Wednesday, May 8, 2013

William Apess, the Raced Body, and the Naturalized Land


The title page of William Apess’s conversion narrative insists twice that the landscape where the author was born determines his identity: the book is titled A Son of the Forest and subtitled The Experiences of William Apes, a Native of the Forest. Initially, Apess’s forest may seem to be a familiar nineteenth-century topos, the generic home of the savages, noble or otherwise, who were the subjects of colonialist narratives of extermination, disappearance, or assimilation. Indeed, after his work was rediscovered, some cultural historians represented Apess as a Christianized Indian who adopted the language, ideology, and identity of his oppressors.

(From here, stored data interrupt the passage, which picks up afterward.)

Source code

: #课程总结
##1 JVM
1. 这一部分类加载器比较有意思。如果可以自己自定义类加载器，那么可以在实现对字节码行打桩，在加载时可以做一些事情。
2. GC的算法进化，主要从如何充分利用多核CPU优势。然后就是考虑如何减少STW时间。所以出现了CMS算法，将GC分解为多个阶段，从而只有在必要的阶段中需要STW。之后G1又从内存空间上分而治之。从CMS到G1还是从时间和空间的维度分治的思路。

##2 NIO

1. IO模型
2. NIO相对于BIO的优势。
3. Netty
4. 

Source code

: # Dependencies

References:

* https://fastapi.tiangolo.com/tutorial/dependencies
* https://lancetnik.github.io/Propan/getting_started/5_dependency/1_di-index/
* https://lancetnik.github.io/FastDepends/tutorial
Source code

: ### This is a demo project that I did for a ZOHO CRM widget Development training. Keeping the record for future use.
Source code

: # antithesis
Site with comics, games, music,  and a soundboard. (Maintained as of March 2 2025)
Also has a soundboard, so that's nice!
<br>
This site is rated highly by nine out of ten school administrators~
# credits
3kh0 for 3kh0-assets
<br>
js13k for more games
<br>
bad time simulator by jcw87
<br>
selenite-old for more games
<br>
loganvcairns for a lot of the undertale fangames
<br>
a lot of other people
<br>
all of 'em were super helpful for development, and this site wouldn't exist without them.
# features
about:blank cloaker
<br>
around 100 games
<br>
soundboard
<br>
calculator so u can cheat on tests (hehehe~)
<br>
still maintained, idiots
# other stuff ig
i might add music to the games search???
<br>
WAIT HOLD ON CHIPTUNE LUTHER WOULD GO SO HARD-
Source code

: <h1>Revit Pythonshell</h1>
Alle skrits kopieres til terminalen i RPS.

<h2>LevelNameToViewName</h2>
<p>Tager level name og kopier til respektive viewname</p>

Other readers, though, have demonstrated convincingly that Apess strategically adapted and redeployed early national political and religious discourses in order to condemn Jacksonian Indian policy, protest conditions on New England reservations, and lay the foundations for a radical pan-Indian political consciousness. I hope to contribute to the developing appreciation for Apess’s rhetorical “in-genuity” (21) by showing how his autobiography materializes the primitive forest of early national political discourse, evoking rural New England woodlands that were the physical environment Apess’s Pequot ancestors inhabited as common property before they were uprooted by racist settlers. By insisting on the forest’s materiality as the foundation of collective bodily life, Apess also gives it a new symbolic meaning, transforming it from a primeval wilderness into the homeland of an indigenous republicanism that he articulates in the language of anti-racist Methodism. Moreover, I hope to show that Apess redirects the Methodist discourses of temperance and steadiness in order to stage both his own embodiment and his survivance of what he implies is the common material inheritance of all natives in the early national period: both alienation from the land and bodily contamination by white blood and toxic alcohol.

1 comment:

  1. Hi Lance. This seems like a really compelling project. I'm interested in hearing more about the idea of "property" you're working with here, in light of indigenous ideologies of land, ownership, and kinship. I'd like to hear more about how Apess negotiates competing ideologies about this physical environment, and to what purpose.

    In addition, I'd like to hear more about what you mean by "bodily contamination by white blood" in light of notions of biological vs. cultural kinship. How do Pequot and English settler-colonist structures of kinship inform Apess' discourse, in light of the metaphor of racialized "blood"? Does this metaphor function any differently here than it does in other (legal, governmental) contexts, for example?